The ‘world’s pharmacy’ status is also inimical to India’s lousy track record at reviewing clinical trials and managing adverse events. This needs to change to get in line with best practices followed by regulators in other countries. A transparent and robust investigation mechanism and decisions resting on science are essential. Otherwise, ‘made in India’ vaccines aren’t likely to find wider acceptance.

Another barrier to acceptance is the price. India once supplied vaccines at $1 a dose, or less, but one of its government’s more recent U-turns allowed Serum Institute and Bharat Biotech to attach exorbitant price tags to their vaccines to be sold to state governments. These demands have placed a question mark over India’s commitment to availing affordable vaccines to the world. The government should address this concern; it isn’t clear if the world will rush to buy expensive Indian vaccines.

And even with all these measures, we shouldn’t expect to be rewarded immediately – but only around 2023.

Will there still be demand at this time º the demand that other Big Pharma institutions estimated properly in 2020 to get in on, and profit from, vaccine development?

The IQVIA Institute for Human Data Science has projected that the global sales of COVID-19 vaccine through 2025 will amount to $157 billion, i.e. demand will remain high. This is a product of the moderate pace of vaccination, the need for two doses per vaccine and, of course, potential new vaccines to counter new strains of the virus.

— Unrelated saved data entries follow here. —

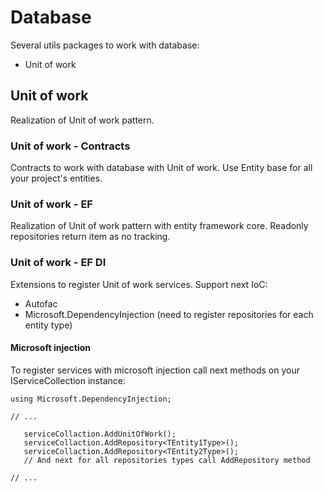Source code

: # Database

Several utils packages to work with database:
 - Unit of work

## Unit of work

Realization of Unit of work pattern.

### Unit of work - Contracts

Contracts to work with database with Unit of work.
Use Entity base for all your project's entities.

### Unit of work - EF

Realization of Unit of work pattern with entity framework core.
Readonly repositories return item as no tracking.

### Unit of work - EF DI

Extensions to register Unit of work services. Support next IoC:
 - Autofac
 - Microsoft.DependencyInjection (need to register repositories for each entity type)

 #### Microsoft injection

 To register services with microsoft injection call next methods on your IServiceCollection instance:
 ```
 using Microsoft.DependencyInjection;

 // ...

	serviceCollaction.AddUnitOfWork();
	serviceCollaction.AddRepository<TEntity1Type>();
	serviceCollaction.AddRepository<TEntity2Type>();
	// And next for all repositories types call AddRepository method

 // ...
 ```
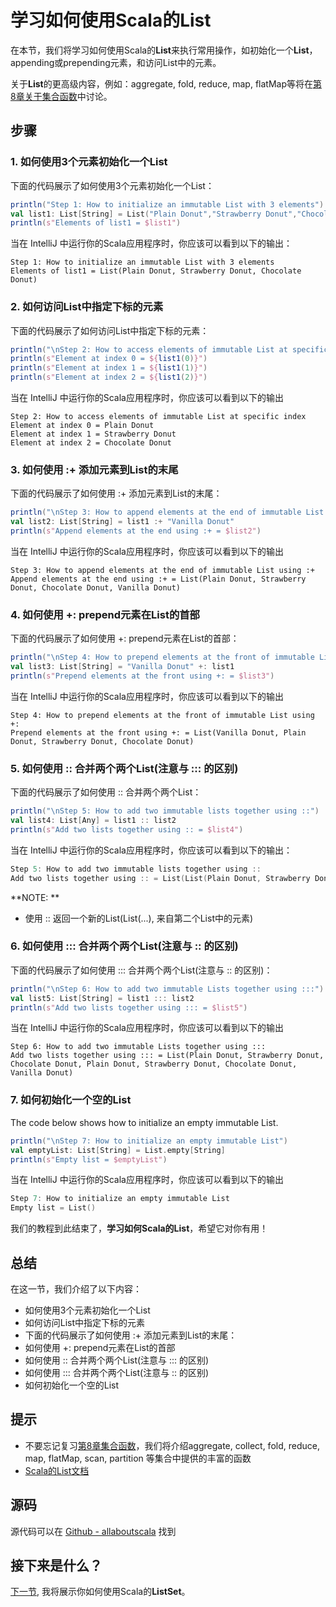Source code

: # 学习如何使用Scala的List

在本节，我们将学习如何使用Scala的**List**来执行常用操作，如初始化一个**List**， appending或prepending元素，和访问List中的元素。
 
关于**List**的更高级内容，例如：aggregate, fold, reduce, map, flatMap等将在[第8章关于集合函数](tutorial/8_1.md)中讨论。

## 步骤

### 1. 如何使用3个元素初始化一个List

下面的代码展示了如何使用3个元素初始化一个List：

```scala
println("Step 1: How to initialize an immutable List with 3 elements")
val list1: List[String] = List("Plain Donut","Strawberry Donut","Chocolate Donut")
println(s"Elements of list1 = $list1")

```

当在 IntelliJ 中运行你的Scala应用程序时，你应该可以看到以下的输出：

```
Step 1: How to initialize an immutable List with 3 elements
Elements of list1 = List(Plain Donut, Strawberry Donut, Chocolate Donut)

```

### 2. 如何访问List中指定下标的元素

下面的代码展示了如何访问List中指定下标的元素：

```scala
println("\nStep 2: How to access elements of immutable List at specific index")
println(s"Element at index 0 = ${list1(0)}")
println(s"Element at index 1 = ${list1(1)}")
println(s"Element at index 2 = ${list1(2)}")

```

当在 IntelliJ 中运行你的Scala应用程序时，你应该可以看到以下的输出

```
Step 2: How to access elements of immutable List at specific index
Element at index 0 = Plain Donut
Element at index 1 = Strawberry Donut
Element at index 2 = Chocolate Donut

```

### 3. 如何使用 :+ 添加元素到List的末尾

下面的代码展示了如何使用 :+ 添加元素到List的末尾：


```scala
println("\nStep 3: How to append elements at the end of immutable List using :+")
val list2: List[String] = list1 :+ "Vanilla Donut"
println(s"Append elements at the end using :+ = $list2")

```

当在 IntelliJ 中运行你的Scala应用程序时，你应该可以看到以下的输出

```
Step 3: How to append elements at the end of immutable List using :+
Append elements at the end using :+ = List(Plain Donut, Strawberry Donut, Chocolate Donut, Vanilla Donut)

```

### 4. 如何使用 +: prepend元素在List的首部

下面的代码展示了如何使用 +: prepend元素在List的首部：

```scala
println("\nStep 4: How to prepend elements at the front of immutable List using +:")
val list3: List[String] = "Vanilla Donut" +: list1
println(s"Prepend elements at the front using +: = $list3")

```

当在 IntelliJ 中运行你的Scala应用程序时，你应该可以看到以下的输出

```
Step 4: How to prepend elements at the front of immutable List using +:
Prepend elements at the front using +: = List(Vanilla Donut, Plain Donut, Strawberry Donut, Chocolate Donut)

```

### 5. 如何使用 :: 合并两个两个List(注意与 ::: 的区别)

下面的代码展示了如何使用 :: 合并两个两个List：

```scala
println("\nStep 5: How to add two immutable lists together using ::")
val list4: List[Any] = list1 :: list2
println(s"Add two lists together using :: = $list4")

```

当在 IntelliJ 中运行你的Scala应用程序时，你应该可以看到以下的输出：

```scala
Step 5: How to add two immutable lists together using ::
Add two lists together using :: = List(List(Plain Donut, Strawberry Donut, Chocolate Donut), Plain Donut, Strawberry Donut, Chocolate Donut, Vanilla Donut)

```

**NOTE: **

- 使用 :: 返回一个新的List(List(...), 来自第二个List中的元素)

### 6. 如何使用 ::: 合并两个两个List(注意与 :: 的区别)

下面的代码展示了如何使用 ::: 合并两个两个List(注意与 :: 的区别)：

```scala
println("\nStep 6: How to add two immutable Lists together using :::")
val list5: List[String] = list1 ::: list2
println(s"Add two lists together using ::: = $list5")

```

当在 IntelliJ 中运行你的Scala应用程序时，你应该可以看到以下的输出

```
Step 6: How to add two immutable Lists together using :::
Add two lists together using ::: = List(Plain Donut, Strawberry Donut, Chocolate Donut, Plain Donut, Strawberry Donut, Chocolate Donut, Vanilla Donut)

```

### 7. 如何初始化一个空的List

The code below shows how to initialize an empty immutable List.

```scala
println("\nStep 7: How to initialize an empty immutable List")
val emptyList: List[String] = List.empty[String]
println(s"Empty list = $emptyList")

```

当在 IntelliJ 中运行你的Scala应用程序时，你应该可以看到以下的输出

```scala
Step 7: How to initialize an empty immutable List
Empty list = List()

```

我们的教程到此结束了，**学习如何Scala的List**，希望它对你有用！

## 总结

在这一节，我们介绍了以下内容：

- 如何使用3个元素初始化一个List
- 如何访问List中指定下标的元素
- 下面的代码展示了如何使用 :+ 添加元素到List的末尾：
- 如何使用 +: prepend元素在List的首部
- 如何使用 :: 合并两个两个List(注意与 ::: 的区别)
- 如何使用 ::: 合并两个两个List(注意与 :: 的区别)
- 如何初始化一个空的List

## 提示

- 不要忘记复习[第8章集合函数](tutorial/8_1.md)，我们将介绍aggregate, collect, fold, reduce, map, flatMap, scan, partition 等集合中提供的丰富的函数
- [Scala的List文档](http://www.scala-lang.org/api/current/#scala.collection.immutable.List)

## 源码

源代码可以在 [Github - allaboutscala](https://github.com/nadimbahadoor/allaboutscala) 找到
 
## 接下来是什么？

[下一节](tutorial/6_3.md), 我将展示你如何使用Scala的**ListSet**。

The average vaccine price per year is also expected to fall significantly: from $22 in 2021 to $19 in 2022, $9 in 2023, $7 by 2024 and $5 by 2025. When this happens, larger pharma companies may become disinclined to keep up their supply, providing a potential opportunity for Indian manufacturers to fill the gap.

For this, India will need to move fast – to expand capacity, acquire a diverse portfolio of affordable vaccines and adopt rational manufacturing and pricing policies.

Then again, exactly these things are also a tall order today – so perhaps we will be better served if we make peace with India not being the world’s pharmacy during the pandemic.

Note: This article first mistakenly said the Indian Patents Act 1970 recognised “product patents, not process patents”. It was corrected to say “process patents, not product patents” at 7:18 am on May 15, 2021.

Neeta Sanghi has over three decades’ experience in managing pharmaceutical supply chains. She is currently working on a book about the industry. She has no affiliations at the moment with, nor has she worked in the past for, any of the companies named in this article. All statements about vaccines in this article are based on current information in the public domain, to the best of her knowledge.